Dieser Fall ist nun eingetreten. Es wäre möglich gewesen, Griechenland unter kontrollierten Bedingungen und ohne Druck der Finanzmärkte aus der Währungsunion zu befreien, selbst wenn zweifelhaft bleibt, ob dies sinnvoll ist. Ein Ausstieg unter Druck jedoch ist die gefährlichste denkbare Variante, denn wenn die Währungsunion — für alle offensichtlich — nicht Herr der Lage ist, hat sie das notwendige Vertrauen verspielt, um fortzubestehen.

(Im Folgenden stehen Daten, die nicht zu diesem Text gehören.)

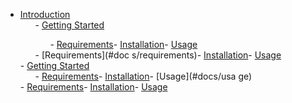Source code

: - [Introduction](#docs/introduction)<ol type="A">- [Getting Started](#docs/getting-started)<ol type="A">- [Requirements](#docs/requirements)- [Installation](#docs/installation)- [Usage](#docs/usage)</ol>- [Requirements](#doc
s/requirements)- [Installation](#docs/installation)- [Usage](#docs/usage)</ol>- [Getting Started](#docs/getting-started)<ol type="A">- [Requirements](#docs/requirements)- [Installation](#docs/installation)- [Usage](#docs/usa
ge)</ol>- [Requirements](#docs/requirements)- [Installation](#docs/installation)- [Usage](#docs/usage)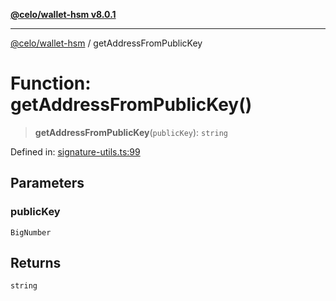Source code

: [**@celo/wallet-hsm v8.0.1**](../README.md)

***

[@celo/wallet-hsm](../README.md) / getAddressFromPublicKey

# Function: getAddressFromPublicKey()

> **getAddressFromPublicKey**(`publicKey`): `string`

Defined in: [signature-utils.ts:99](https://github.com/celo-org/developer-tooling/blob/master/packages/sdk/wallets/wallet-hsm/src/signature-utils.ts#L99)

## Parameters

### publicKey

`BigNumber`

## Returns

`string`
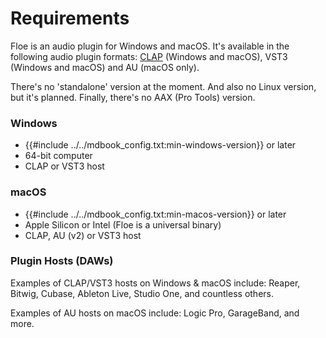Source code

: <!--
SPDX-FileCopyrightText: 2024 Sam Windell
SPDX-License-Identifier: GPL-3.0-or-later
-->

# Requirements

Floe is an audio plugin for Windows and macOS. It's available in the following audio plugin formats: [CLAP](https://cleveraudio.org/1-feature-overview/) (Windows and macOS), VST3 (Windows and macOS) and AU (macOS only). 

There's no 'standalone' version at the moment. And also no Linux version, but it's planned. Finally, there's no AAX (Pro Tools) version.

### Windows
- {{#include ../../mdbook_config.txt:min-windows-version}} or later
- 64-bit computer
- CLAP or VST3 host

### macOS
- {{#include ../../mdbook_config.txt:min-macos-version}} or later
- Apple Silicon or Intel (Floe is a universal binary)
- CLAP, AU (v2) or VST3 host

### Plugin Hosts (DAWs)
Examples of CLAP/VST3 hosts on Windows & macOS include: Reaper, Bitwig, Cubase, Ableton Live, Studio One, and countless others.

Examples of AU hosts on macOS include: Logic Pro, GarageBand, and more.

Fatal daran ist insbesondere, daß eher Banken als Staaten geholfen wird. Dies erweckt den Eindruck, die Europäische Union sei keine Wertegemeinschaft, keine politische Union, sondern lediglich ein Verein, um durch Vereinheitlichung und Normen den Absatz von Produkten zu vereinfachen. Ohne eine solch provokative Schlußfolgerung bleibt mir schleierhaft, wie die Eliten in Politik, Wirtschaft und Medien allen Ernstes der deutschen Bevölkerung verkaufen wollen, Milliarden zur Rettung der Banken zur Verfügung zu stellen, aber die notwendigen Garantien für einen Staat dieser »Wertegemeinschaft« nicht zur Verfügung zu stellen. Damit verspotten sie die Grundsätze des Grundgesetzes, da sie auf europäischer Ebene offenbar nicht gelten.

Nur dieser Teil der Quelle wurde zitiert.